REQUIREMENT => Go through the data below and copy each line where the word "partial" occurs.

Dataset items
────────────────────────────────────────

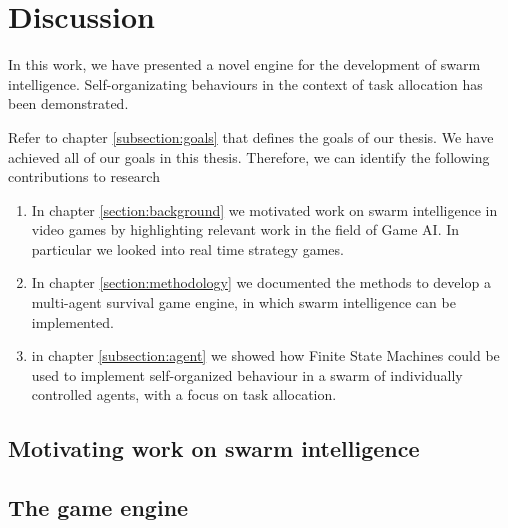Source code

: \section{Discussion} \label{section:discussion}
In this work, we have presented a novel engine for the development of swarm intelligence.
Self-organizating behaviours in the context of task allocation has been demonstrated.

\textcolor{purple}{
    \blindtext
    \blindtext
}
\textcolor{purple}{
    \blindtext
    \blindtext
}

Refer to chapter \ref{subsection:goals} that defines the goals of our thesis. 
We have achieved all of our goals in this thesis. 
Therefore, we can identify the following contributions to research

\begin{enumerate}
    \item In chapter \ref{section:background} we motivated work on swarm intelligence in video games by highlighting relevant work in the field of Game AI.
    In particular we looked into real time strategy games.
    \item In chapter \ref{section:methodology} we documented the methods to develop a multi-agent survival game engine, in which swarm intelligence can be implemented.
    \item in chapter \ref{subsection:agent} we showed how Finite State Machines could be used to implement self-organized behaviour in a swarm of individually controlled agents, with a focus on task allocation.
\end{enumerate}

\subsection*{Motivating work on swarm intelligence}
\textcolor{purple}{
    \blindtext
    \blindtext
}

\subsection*{The game engine}
\textcolor{purple}{
    \blindtext
    \blindtext
}

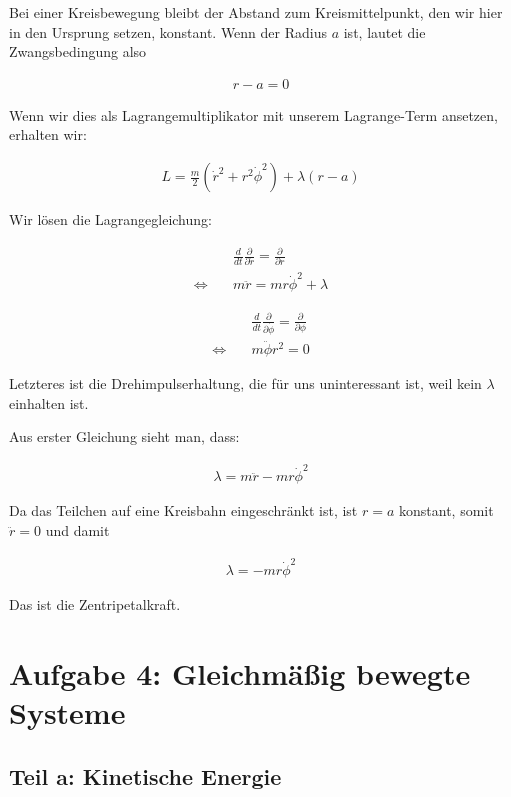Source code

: \documentclass[a4paper,german,12pt,smallheadings]{scrartcl}
\begin{document}
Bei einer Kreisbewegung bleibt der Abstand zum Kreismittelpunkt, den wir hier
in den Ursprung setzen, konstant. Wenn der Radius $a$ ist, lautet die
Zwangsbedingung also

\begin{align*}
  r - a = 0
\end{align*}

Wenn wir dies als Lagrangemultiplikator mit unserem Lagrange-Term ansetzen, erhalten wir:

\begin{align*}
  L = \frac{m}{2} (\dot{r}^2 + r^2\dot{\phi}^2)  + \lambda(r-a)
\end{align*}

Wir lösen die Lagrangegleichung:

\begin{align*}
  &\frac{d}{dt} \frac{\partial}{\partial \dot{r}} = \frac{\partial}{\partial r} \\
  \Leftrightarrow\quad& m\ddot{r} = mr\dot{\phi}^2 + \lambda
\end{align*}

\begin{align*}
  &\frac{d}{dt} \frac{\partial}{\partial \dot{\phi}} = \frac{\partial}{\partial \phi} \\
  \Leftrightarrow\quad& m\ddot{\phi}r^2 = 0
\end{align*}

Letzteres ist die Drehimpulserhaltung, die für uns uninteressant ist, weil kein
$\lambda$ einhalten ist.

Aus erster Gleichung sieht man, dass:

\begin{align*}
  \lambda = m\ddot{r} - mr\dot{\phi}^2
\end{align*}

Da das Teilchen auf eine Kreisbahn eingeschränkt ist, ist $r=a$ konstant, somit $\ddot{r} = 0$ und damit

\begin{align*}
  \lambda = -mr\dot{\phi}^2
\end{align*}

Das ist die Zentripetalkraft.

\section{Aufgabe 4: Gleichmäßig bewegte Systeme}
\subsection*{Teil a: Kinetische Energie}
\end{document}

────────────────────────────────────────

FINAL ANSWER =>
  &\frac{d}{dt} \frac{\partial}{\partial \dot{r}} = \frac{\partial}{\partial r} \\
  &\frac{d}{dt} \frac{\partial}{\partial \dot{\phi}} = \frac{\partial}{\partial \phi} \\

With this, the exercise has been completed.